As a former NFL player who has endured the rigors of several training camps in my day, the idea that these long, intense, seemingly endless summer days could actually be somewhat meaningless is hard to come to terms with.
In an effort to find out whether training camp is either a critical component to a successful NFL season or something most guys can live without, I put together a pretty lengthy list of players. Each of the players who factor into the data have missed at least one week of training camp due to either injury or a contract dispute.
With this resource I was able to analyze various angles to different questions surrounding the true value of an NFL training camp using career statistics, the nature of their camp absence and what, if any, effect it had on their seasons.
Perhaps with some comparative data crunching and a bit of firsthand experience, we may finally get a definitive understanding of the real value of an NFL training camp.
Does Missing Training Camp Increase a Player’s Chance of Injury?
Does missing training camp increase a player's chance of injury?
As part of the process, I utilized the aforementioned list of over 50 players in order to pull all of the athletes who missed at least 10 days of training camp either through a contract dispute or injury going as far back as the 1983 season.
From this sample population there was a total of 42 individual seasons listed where a player missed some or all of training camp. This also includes multiple seasons of missed training camps by a single individual. Of those 42 seasons accounted for, 11 resulted in a significant injury that caused those players to miss multiple games during a season with limited training camp opportunities (most of these cases were season-ending injuries).
In order to make sense of that ratio, we need a reference point.
Based off of an injury chart created by DallasNews.com, who conducted a study of team-by-team injuries from the 2012 season, the league average for guys being placed on injured reserve is three per team.
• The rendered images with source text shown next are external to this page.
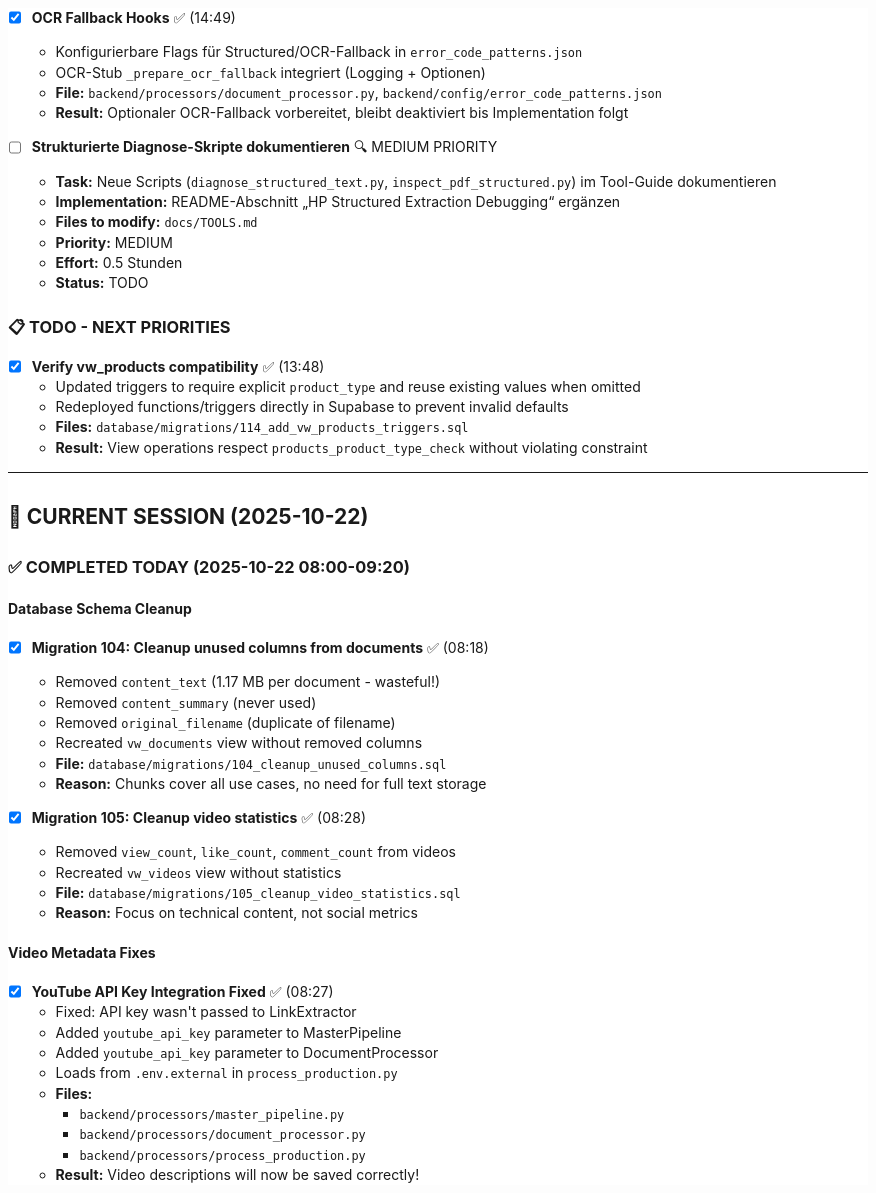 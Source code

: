 - [x] **OCR Fallback Hooks** ✅ (14:49)
  - Konfigurierbare Flags für Structured/OCR-Fallback in `error_code_patterns.json`
  - OCR-Stub `_prepare_ocr_fallback` integriert (Logging + Optionen)
  - **File:** `backend/processors/document_processor.py`, `backend/config/error_code_patterns.json`
  - **Result:** Optionaler OCR-Fallback vorbereitet, bleibt deaktiviert bis Implementation folgt

- [ ] **Strukturierte Diagnose-Skripte dokumentieren** 🔍 MEDIUM PRIORITY
  - **Task:** Neue Scripts (`diagnose_structured_text.py`, `inspect_pdf_structured.py`) im Tool-Guide dokumentieren
  - **Implementation:** README-Abschnitt „HP Structured Extraction Debugging“ ergänzen
  - **Files to modify:** `docs/TOOLS.md`
  - **Priority:** MEDIUM
  - **Effort:** 0.5 Stunden
  - **Status:** TODO

### 📋 TODO - NEXT PRIORITIES

- [x] **Verify vw_products compatibility** ✅ (13:48)
  - Updated triggers to require explicit `product_type` and reuse existing values when omitted
  - Redeployed functions/triggers directly in Supabase to prevent invalid defaults
  - **Files:** `database/migrations/114_add_vw_products_triggers.sql`
  - **Result:** View operations respect `products_product_type_check` without violating constraint

---

## 🔧 CURRENT SESSION (2025-10-22)

### ✅ COMPLETED TODAY (2025-10-22 08:00-09:20)

#### Database Schema Cleanup
- [x] **Migration 104: Cleanup unused columns from documents** ✅ (08:18)
  - Removed `content_text` (1.17 MB per document - wasteful!)
  - Removed `content_summary` (never used)
  - Removed `original_filename` (duplicate of filename)
  - Recreated `vw_documents` view without removed columns
  - **File:** `database/migrations/104_cleanup_unused_columns.sql`
  - **Reason:** Chunks cover all use cases, no need for full text storage

- [x] **Migration 105: Cleanup video statistics** ✅ (08:28)
  - Removed `view_count`, `like_count`, `comment_count` from videos
  - Recreated `vw_videos` view without statistics
  - **File:** `database/migrations/105_cleanup_video_statistics.sql`
  - **Reason:** Focus on technical content, not social metrics

#### Video Metadata Fixes
- [x] **YouTube API Key Integration Fixed** ✅ (08:27)
  - Fixed: API key wasn't passed to LinkExtractor
  - Added `youtube_api_key` parameter to MasterPipeline
  - Added `youtube_api_key` parameter to DocumentProcessor
  - Loads from `.env.external` in `process_production.py`
  - **Files:** 
    - `backend/processors/master_pipeline.py`
    - `backend/processors/document_processor.py`
    - `backend/processors/process_production.py`
  - **Result:** Video descriptions will now be saved correctly!
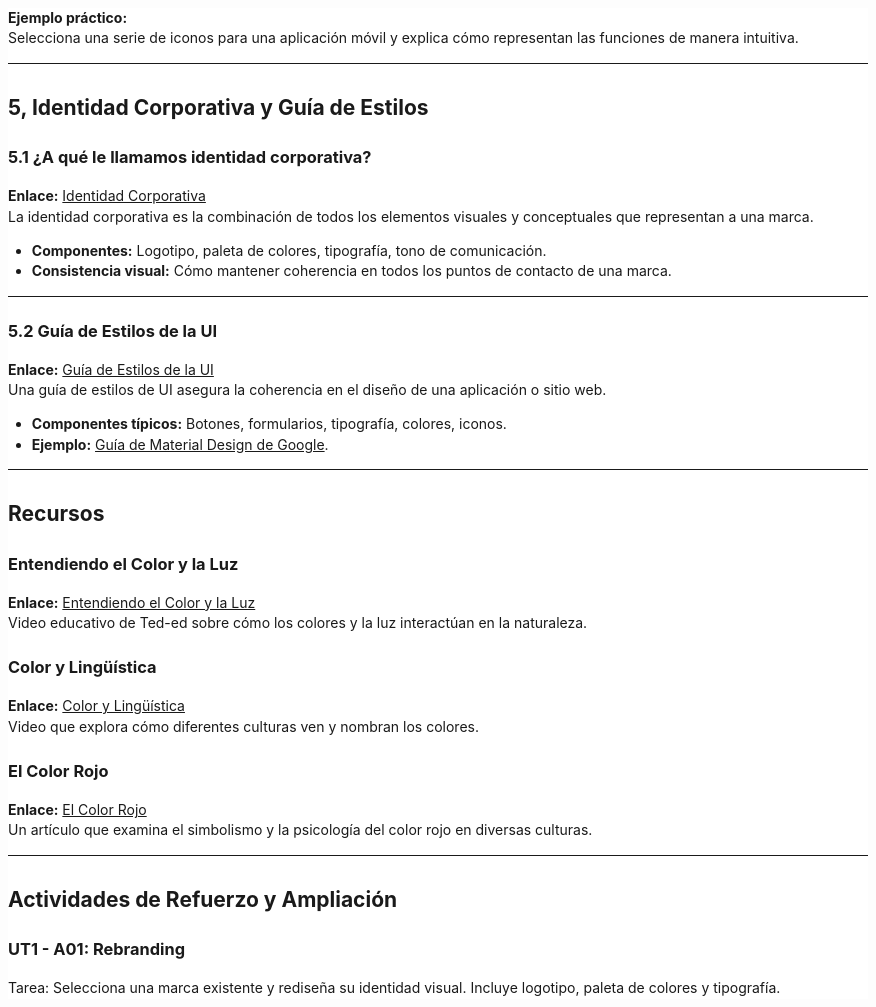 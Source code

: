 **Ejemplo práctico:**  
Selecciona una serie de iconos para una aplicación móvil y explica cómo representan las funciones de manera intuitiva.

---

## 5, Identidad Corporativa y Guía de Estilos

### 5.1 ¿A qué le llamamos identidad corporativa?
**Enlace:** [Identidad Corporativa](https://neoattack.com/blog/que-es-la-imagen-corporativa/)  
La identidad corporativa es la combinación de todos los elementos visuales y conceptuales que representan a una marca.
  - **Componentes:** Logotipo, paleta de colores, tipografía, tono de comunicación.
  - **Consistencia visual:** Cómo mantener coherencia en todos los puntos de contacto de una marca.

---

### 5.2 Guía de Estilos de la UI
**Enlace:** [Guía de Estilos de la UI](https://www.ionos.es/digitalguide/paginas-web/diseno-web/la-guia-de-estilo-perfecta-para-paginas-web/)  
Una guía de estilos de UI asegura la coherencia en el diseño de una aplicación o sitio web.
  - **Componentes típicos:** Botones, formularios, tipografía, colores, iconos.
  - **Ejemplo:** [Guía de Material Design de Google](https://material.io/design).

---


## Recursos

### Entendiendo el Color y la Luz
**Enlace:** [Entendiendo el Color y la Luz](https://www.youtube.com/watch?v=UZ5UGnU7oOI&list=PLF40RYwZ15cdeOa03mDlC_rxRfopNJaiP&index=8&themeRefresh=1)  
Video educativo de Ted-ed sobre cómo los colores y la luz interactúan en la naturaleza.

### Color y Lingüística
**Enlace:** [Color y Lingüística](https://www.youtube.com/watch?v=gMqZR3pqMjg)  
Video que explora cómo diferentes culturas ven y nombran los colores.

### El Color Rojo
**Enlace:** [El Color Rojo](https://www.bbc.com/future/article/20140827-how-the-colour-red-warps-the-mind)  
Un artículo que examina el simbolismo y la psicología del color rojo en diversas culturas.


---

## Actividades de Refuerzo y Ampliación

### UT1 - A01: Rebranding
Tarea: Selecciona una marca existente y rediseña su identidad visual. Incluye logotipo, paleta de colores y tipografía.
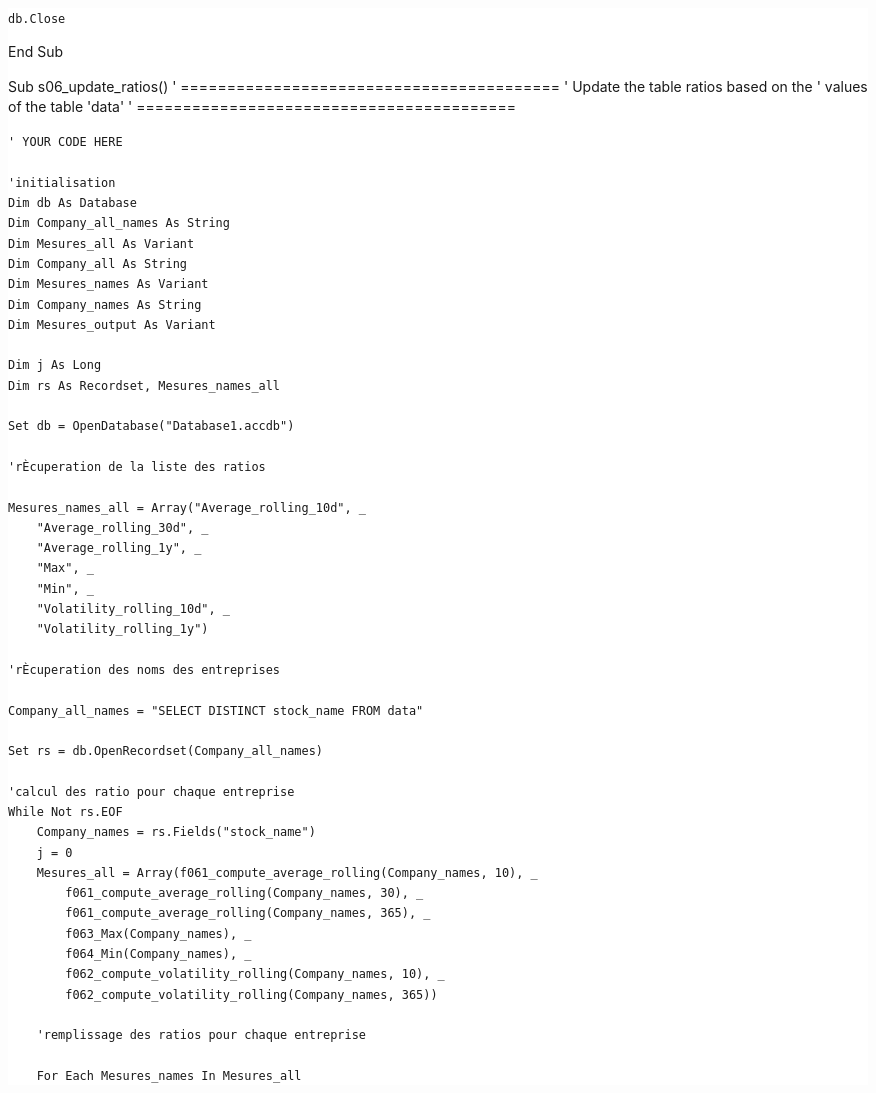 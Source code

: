     db.Close
    
End Sub


Sub s06_update_ratios()
    ' =========================================
    ' Update the table ratios based on the
    ' values of the table 'data'
    ' =========================================
    
    ' YOUR CODE HERE
    
    'initialisation
    Dim db As Database
    Dim Company_all_names As String
    Dim Mesures_all As Variant
    Dim Company_all As String
    Dim Mesures_names As Variant
    Dim Company_names As String
    Dim Mesures_output As Variant
    
    Dim j As Long
    Dim rs As Recordset, Mesures_names_all
    
    Set db = OpenDatabase("Database1.accdb")
    
    'rÈcuperation de la liste des ratios
    
    Mesures_names_all = Array("Average_rolling_10d", _
        "Average_rolling_30d", _
        "Average_rolling_1y", _
        "Max", _
        "Min", _
        "Volatility_rolling_10d", _
        "Volatility_rolling_1y")
    
    'rÈcuperation des noms des entreprises
    
    Company_all_names = "SELECT DISTINCT stock_name FROM data"
    
    Set rs = db.OpenRecordset(Company_all_names)
    
    'calcul des ratio pour chaque entreprise
    While Not rs.EOF
        Company_names = rs.Fields("stock_name")
        j = 0
        Mesures_all = Array(f061_compute_average_rolling(Company_names, 10), _
            f061_compute_average_rolling(Company_names, 30), _
            f061_compute_average_rolling(Company_names, 365), _
            f063_Max(Company_names), _
            f064_Min(Company_names), _
            f062_compute_volatility_rolling(Company_names, 10), _
            f062_compute_volatility_rolling(Company_names, 365))

        'remplissage des ratios pour chaque entreprise
        
        For Each Mesures_names In Mesures_all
This roughly equates to about three out of every 50 players sustaining season-ending injuries.
Though not all 11 of those holdout injuries resulted in missing the rest of the season, at least eight of those instances did, which appears to be a significantly higher ratio than what was normal for 2012.
Let’s see what happens when addressing the question by comparing an individual player to their own history of injuries.
Running back Maurice Jones-Drew of the Jacksonville Jaguars averaged 15.5 games per season in his first six years before holding out. Yet in his holdout year, Jones-Drew only managed to play in six games before being placed on IR.
Conversely, fellow running back Chris Johnson played in every single game of his holdout season in 2011.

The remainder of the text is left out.